Look through the material below and report every line that includes "Prof".
___ Data listing
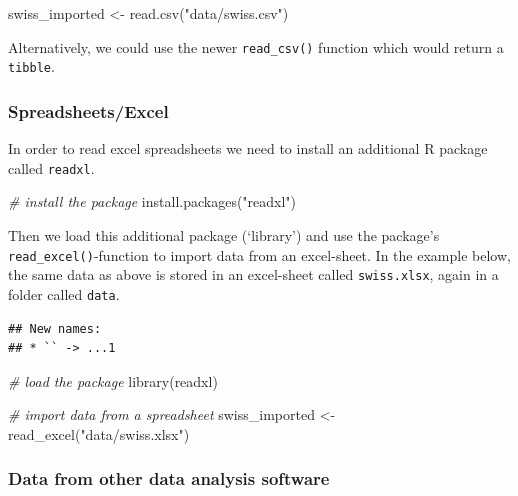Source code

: \documentclass[
  12pt,
]{style/krantz}
\newenvironment{Shaded}{\begin{snugshade}}{\end{snugshade}}
\newcommand{\CommentTok}[1]{\textcolor[rgb]{0.56,0.35,0.01}{\textit{#1}}}
\newcommand{\FunctionTok}[1]{\textcolor[rgb]{0.00,0.00,0.00}{#1}}
\newcommand{\NormalTok}[1]{#1}
\newcommand{\OtherTok}[1]{\textcolor[rgb]{0.56,0.35,0.01}{#1}}
\newcommand{\StringTok}[1]{\textcolor[rgb]{0.31,0.60,0.02}{#1}}
\begin{document}
\begin{Shaded}
\begin{Highlighting}[]
\NormalTok{swiss\_imported }\OtherTok{\textless{}{-}} \FunctionTok{read.csv}\NormalTok{(}\StringTok{"data/swiss.csv"}\NormalTok{)}
\end{Highlighting}
\end{Shaded}

Alternatively, we could use the newer \texttt{read\_csv()} function which would return a \texttt{tibble}.

\hypertarget{spreadsheetsexcel}{%
\subsubsection{Spreadsheets/Excel}\label{spreadsheetsexcel}}

In order to read excel spreadsheets we need to install an additional R package called \texttt{readxl}.

\begin{Shaded}
\begin{Highlighting}[]
\CommentTok{\# install the package }
\FunctionTok{install.packages}\NormalTok{(}\StringTok{"readxl"}\NormalTok{)}
\end{Highlighting}
\end{Shaded}

Then we load this additional package (`library') and use the package's \texttt{read\_excel()}-function to import data from an excel-sheet. In the example below, the same data as above is stored in an excel-sheet called \texttt{swiss.xlsx}, again in a folder called \texttt{data}.

\begin{verbatim}
## New names:
## * `` -> ...1
\end{verbatim}

\begin{Shaded}
\begin{Highlighting}[]
\CommentTok{\# load the package}
\FunctionTok{library}\NormalTok{(readxl)}

\CommentTok{\# import data from a spreadsheet}
\NormalTok{swiss\_imported }\OtherTok{\textless{}{-}} \FunctionTok{read\_excel}\NormalTok{(}\StringTok{"data/swiss.xlsx"}\NormalTok{)}
\end{Highlighting}
\end{Shaded}

\hypertarget{data-from-other-data-analysis-software}{%
\subsubsection{Data from other data analysis software}\label{data-from-other-data-analysis-software}}
\end{document}
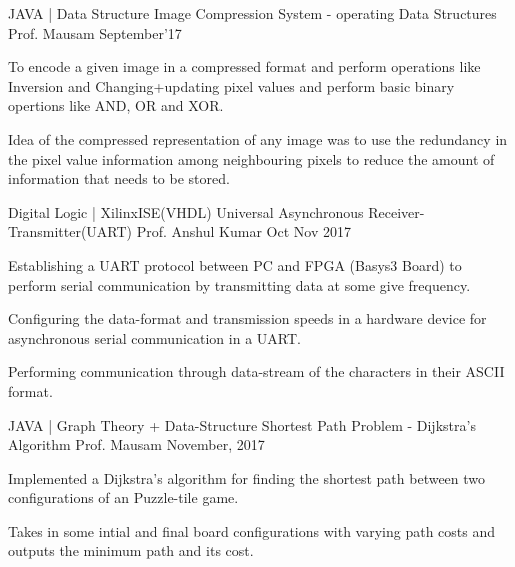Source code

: 

\begin{cventries}

  \cventry
    {JAVA | Data Structure} %
    {Image Compression System - operating Data Structures} %
    {Prof. Mausam } %
    {September’17} %
    {
      \begin{cvitems} %
        \item {To encode a given image in a compressed format and perform operations like Inversion and Changing+updating pixel values and perform basic binary opertions like AND, OR and XOR.}
        \item {Idea of the compressed representation of any image
was to use the redundancy in the pixel value information
among neighbouring pixels to
reduce the amount of information
that needs to be stored.}
      \end{cvitems}
    }

  \cventry
    {Digital Logic | XilinxISE(VHDL)  } %
    {Universal Asynchronous Receiver-Transmitter(UART)} %
    {Prof. Anshul Kumar} %
    {Oct Nov 2017} %
    {
      \begin{cvitems} %
        \item {Establishing a UART protocol between PC and FPGA (Basys3 Board) to perform serial communication by transmitting data at some give frequency.}
        \item { Configuring the data-format and transmission speeds in a hardware device for asynchronous serial communication in a UART. }
        \item {Performing communication through data-stream of the characters in
their ASCII format.}
      \end{cvitems}
    }

  \cventry
    {JAVA | Graph Theory + Data-Structure} %
    {Shortest Path Problem - Dijkstra's Algorithm} %
    {Prof. Mausam
} %
    { November, 2017} %
    {
      \begin{cvitems} %
        \item {Implemented a Dijkstra’s algorithm for finding the shortest path between two configurations
of an Puzzle-tile game.}
        \item {Takes in some intial
and final board configurations
with varying path costs and outputs the minimum path and its cost.}
      \end{cvitems}
    }


\end{cventries}
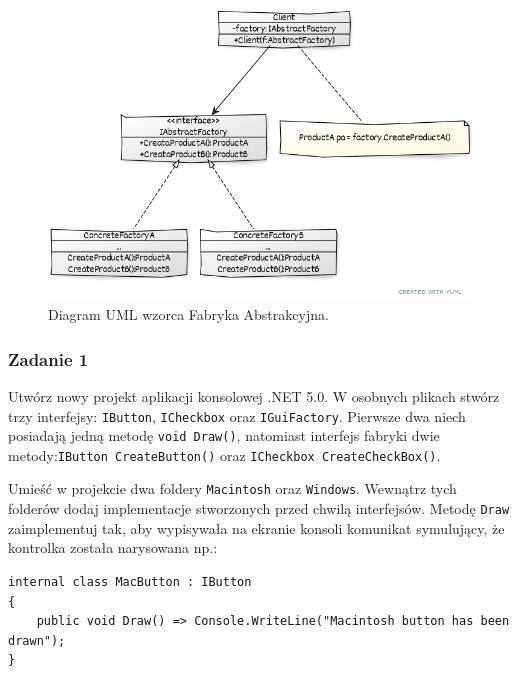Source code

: \begin{figure}[hbt!]
	\centering
	\includegraphics[width=0.9\linewidth]{images/AbstractFactoryUml}
	\caption{Diagram UML wzorca Fabryka Abstrakcyjna.}
	\label{lab2/fig/AbstractFactoryUml}
\end{figure}
%


\subsubsection{Zadanie 1}

Utwórz nowy projekt aplikacji konsolowej .NET 5.0. W osobnych plikach stwórz trzy interfejsy: \texttt{IButton}, \texttt{ICheckbox} oraz \texttt{IGuiFactory}. Pierwsze dwa niech posiadają jedną metodę \texttt{void Draw()}, natomiast interfejs fabryki dwie metody:\texttt{IButton CreateButton()} oraz \texttt{ICheckbox CreateCheckBox()}.

Umieść w projekcie dwa foldery \texttt{Macintosh} oraz \texttt{Windows}. Wewnątrz tych folderów dodaj implementacje stworzonych przed chwilą interfejsów. Metodę \texttt{Draw} zaimplementuj tak, aby wypisywała na ekranie konsoli komunikat symulujący, że kontrolka została narysowana np.:
\begin{lstlisting}
internal class MacButton : IButton
{
	public void Draw() => Console.WriteLine("Macintosh button has been drawn");
}
\end{lstlisting}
______
**Solution for this exercise:**
    {Prof. Mausam } %
    {Prof. Anshul Kumar} %
    {Prof. Mausam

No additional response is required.